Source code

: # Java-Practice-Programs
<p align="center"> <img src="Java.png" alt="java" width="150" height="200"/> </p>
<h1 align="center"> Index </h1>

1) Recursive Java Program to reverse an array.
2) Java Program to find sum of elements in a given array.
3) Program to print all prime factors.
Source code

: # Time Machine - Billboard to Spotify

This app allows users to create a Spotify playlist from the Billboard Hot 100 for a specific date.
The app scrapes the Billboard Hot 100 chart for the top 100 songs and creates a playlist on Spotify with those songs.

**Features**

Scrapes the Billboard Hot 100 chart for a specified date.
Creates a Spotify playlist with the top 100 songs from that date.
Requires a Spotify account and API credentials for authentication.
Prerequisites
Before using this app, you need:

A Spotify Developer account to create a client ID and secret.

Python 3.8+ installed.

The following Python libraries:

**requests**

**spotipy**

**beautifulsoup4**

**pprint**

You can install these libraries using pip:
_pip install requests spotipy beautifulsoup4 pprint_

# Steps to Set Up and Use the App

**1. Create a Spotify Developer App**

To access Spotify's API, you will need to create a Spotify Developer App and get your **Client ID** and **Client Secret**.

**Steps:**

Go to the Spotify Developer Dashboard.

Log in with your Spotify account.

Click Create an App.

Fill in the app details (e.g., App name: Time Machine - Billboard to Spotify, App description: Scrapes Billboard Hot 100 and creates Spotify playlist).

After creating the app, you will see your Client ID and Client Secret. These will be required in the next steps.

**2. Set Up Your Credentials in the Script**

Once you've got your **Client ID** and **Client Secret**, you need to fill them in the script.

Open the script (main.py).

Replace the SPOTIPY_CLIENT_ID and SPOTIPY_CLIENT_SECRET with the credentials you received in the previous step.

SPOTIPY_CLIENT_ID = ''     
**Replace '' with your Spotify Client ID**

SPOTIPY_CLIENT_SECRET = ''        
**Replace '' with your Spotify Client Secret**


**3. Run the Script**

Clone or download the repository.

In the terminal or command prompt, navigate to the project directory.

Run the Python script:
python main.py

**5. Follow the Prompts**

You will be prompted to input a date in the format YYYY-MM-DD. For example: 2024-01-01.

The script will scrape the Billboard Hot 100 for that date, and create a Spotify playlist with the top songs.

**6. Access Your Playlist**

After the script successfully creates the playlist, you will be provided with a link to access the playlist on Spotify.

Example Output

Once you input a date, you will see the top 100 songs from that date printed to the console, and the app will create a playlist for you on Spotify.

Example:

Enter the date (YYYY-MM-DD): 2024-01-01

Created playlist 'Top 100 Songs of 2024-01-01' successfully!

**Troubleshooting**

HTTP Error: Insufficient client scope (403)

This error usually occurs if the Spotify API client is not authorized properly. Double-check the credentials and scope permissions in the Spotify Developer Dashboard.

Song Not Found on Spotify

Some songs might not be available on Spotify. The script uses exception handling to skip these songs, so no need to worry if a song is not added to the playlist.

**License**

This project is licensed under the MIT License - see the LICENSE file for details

- [WHAT THIS TASK INVOLVES]
Print the whole listing once more, exactly as it stands.

- [RESPONSE TO THIS EXERCISE]
Source code

: # Java-Practice-Programs
<p align="center"> <img src="Java.png" alt="java" width="150" height="200"/> </p>
<h1 align="center"> Index </h1>

1) Recursive Java Program to reverse an array.
2) Java Program to find sum of elements in a given array.
3) Program to print all prime factors.
Source code

: # Time Machine - Billboard to Spotify

This app allows users to create a Spotify playlist from the Billboard Hot 100 for a specific date.
The app scrapes the Billboard Hot 100 chart for the top 100 songs and creates a playlist on Spotify with those songs.

**Features**

Scrapes the Billboard Hot 100 chart for a specified date.
Creates a Spotify playlist with the top 100 songs from that date.
Requires a Spotify account and API credentials for authentication.
Prerequisites
Before using this app, you need:

A Spotify Developer account to create a client ID and secret.

Python 3.8+ installed.

The following Python libraries:

**requests**

**spotipy**

**beautifulsoup4**

**pprint**

You can install these libraries using pip:
_pip install requests spotipy beautifulsoup4 pprint_

# Steps to Set Up and Use the App

**1. Create a Spotify Developer App**

To access Spotify's API, you will need to create a Spotify Developer App and get your **Client ID** and **Client Secret**.

**Steps:**

Go to the Spotify Developer Dashboard.

Log in with your Spotify account.

Click Create an App.

Fill in the app details (e.g., App name: Time Machine - Billboard to Spotify, App description: Scrapes Billboard Hot 100 and creates Spotify playlist).

After creating the app, you will see your Client ID and Client Secret. These will be required in the next steps.

**2. Set Up Your Credentials in the Script**

Once you've got your **Client ID** and **Client Secret**, you need to fill them in the script.

Open the script (main.py).

Replace the SPOTIPY_CLIENT_ID and SPOTIPY_CLIENT_SECRET with the credentials you received in the previous step.

SPOTIPY_CLIENT_ID = ''     
**Replace '' with your Spotify Client ID**

SPOTIPY_CLIENT_SECRET = ''        
**Replace '' with your Spotify Client Secret**


**3. Run the Script**

Clone or download the repository.

In the terminal or command prompt, navigate to the project directory.

Run the Python script:
python main.py

**5. Follow the Prompts**

You will be prompted to input a date in the format YYYY-MM-DD. For example: 2024-01-01.

The script will scrape the Billboard Hot 100 for that date, and create a Spotify playlist with the top songs.

**6. Access Your Playlist**

After the script successfully creates the playlist, you will be provided with a link to access the playlist on Spotify.

Example Output

Once you input a date, you will see the top 100 songs from that date printed to the console, and the app will create a playlist for you on Spotify.

Example:

Enter the date (YYYY-MM-DD): 2024-01-01

Created playlist 'Top 100 Songs of 2024-01-01' successfully!

**Troubleshooting**

HTTP Error: Insufficient client scope (403)

This error usually occurs if the Spotify API client is not authorized properly. Double-check the credentials and scope permissions in the Spotify Developer Dashboard.

Song Not Found on Spotify

Some songs might not be available on Spotify. The script uses exception handling to skip these songs, so no need to worry if a song is not added to the playlist.

**License**

This project is licensed under the MIT License - see the LICENSE file for details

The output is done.